From Conflict to Negotiation
Nature-Based Development on South Africa's Wild Coast
Palmer, R, Timmermans, R & Fay, D,
297mm X 210mm
356pp.
0-7969-1992-5
R220.00
2002
In print
e-edition
To download the electronic version of this book, click here.

Description:

The Rio Earth Summit of 1992 introduced several new approaches to environmental management under the general heading of Sustainable Development. One of these approaches has forced conservationists to concede that it is no longer feasible or ethical to exclude resident communities from protected areas, as had been the practice for more than a century. The alternative approach, highlighting considerations of social justice and economic empowerment, is to recognise that humans are also part of the local ecology, and to find sustainable ways to maintain local livelihoods along with biodiversity.

Especially in the global South, resource-dependent communities associated with protected areas had long been subjected to removals or restrictions by the state, and had been forced to modify livelihoods historically dependent on abundant natural resources, usually resulting in their acute impoverishment.

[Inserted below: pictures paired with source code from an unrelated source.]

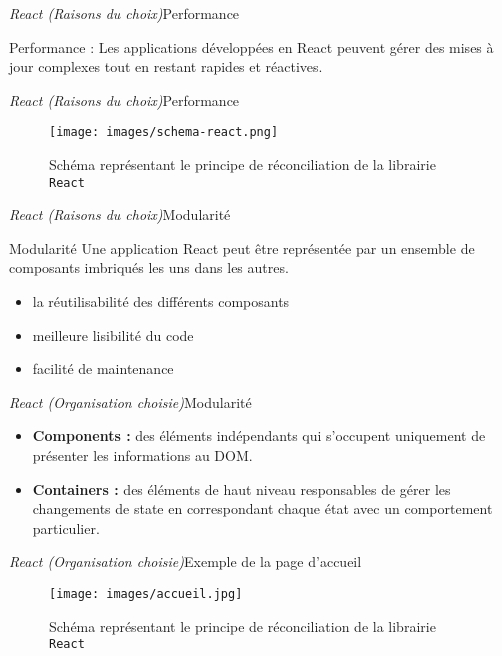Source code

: \documentclass[usenames,dvipsnames]{beamer}
\begin{document}
\begin{frame}{\textit{React (Raisons du choix)}}{Performance}
  \begin{block}{Performance :}
  Les applications développées en React peuvent gérer des mises à jour complexes tout en restant rapides et réactives.
  \end{block}
\end{frame}

\begin{frame}{\textit{React (Raisons du choix)}}{Performance}
  \begin{figure}
    \texttt{[image: images/schema-react.png]}
    \caption{Schéma représentant le principe de réconciliation de la librairie \texttt{React}}
  \end{figure}
\end{frame}

\begin{frame}{\textit{React (Raisons du choix)}}{Modularité}
  \begin{block}{Modularité}
  Une application React peut être représentée par un ensemble de composants imbriqués les uns dans les autres.
  \end{block}

  \begin{itemize}
    \item la réutilisabilité des différents composants
    \item meilleure lisibilité du code
    \item facilité de maintenance
  \end{itemize}
\end{frame}

\begin{frame}{\textit{React (Organisation choisie)}}{Modularité}
  \begin{itemize}
    \item \textbf{Components :} des éléments indépendants qui s’occupent uniquement de présenter les informations au DOM.
    \item \textbf{Containers :} des éléments de haut  niveau responsables de gérer les changements de state en correspondant chaque état avec un comportement particulier.
  \end{itemize}
\end{frame}

\begin{frame}{\textit{React (Organisation choisie)}}{Exemple de la page d'accueil}
  \begin{figure}
    \texttt{[image: images/accueil.jpg]}
    \caption{Schéma représentant le principe de réconciliation de la librairie \texttt{React}}
  \end{figure}
\end{frame}
\end{document}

Eastern and southern Africa had been particular sites of the former protectionist policies and their frequently tragic sequels for communities. Following the Summit much energy has been expended on finding sustainable alternatives to relocation in these regions, particularly new livelihoods linked to ecotourism.

From Conflict to Negotiation provides a South African case study of the shift from protectionism to sustainable development in the 1990s. Located on the 'Wild Coast' of the Eastern Cape, Dwesa-Cwebe consists of a nature and marine reserve with eight adjacent resident communities that have historically depended on local forest, grassland and coastal resources. This area has been the focus of one of the earliest efforts in the 'new' South Africa to restore to the Xhosa-speaking residents ownership of a protected area from which they had been excluded for decades. Unusually, the residents initiated the process.

While others celebrated the advent of the new democracy in South Africa in 1994, the residents of this remote area, whose grievances had been ignored during the political transition, planned a protest strategy featuring co-ordinated invasions of the protected area. The protest action succeeded to the extent that it gained massive media attention and provoked the special attention of national and regional government, NGOs and academic researchers.

An early academic intervention designed to bring the residents and conservationists together was later expanded. Complementing the roles of government and NGOs, environmentalists and socio-cultural anthropologists, among others involved in this project, have attempted to address the conundrum of sustainable development policy implementation in a complex setting.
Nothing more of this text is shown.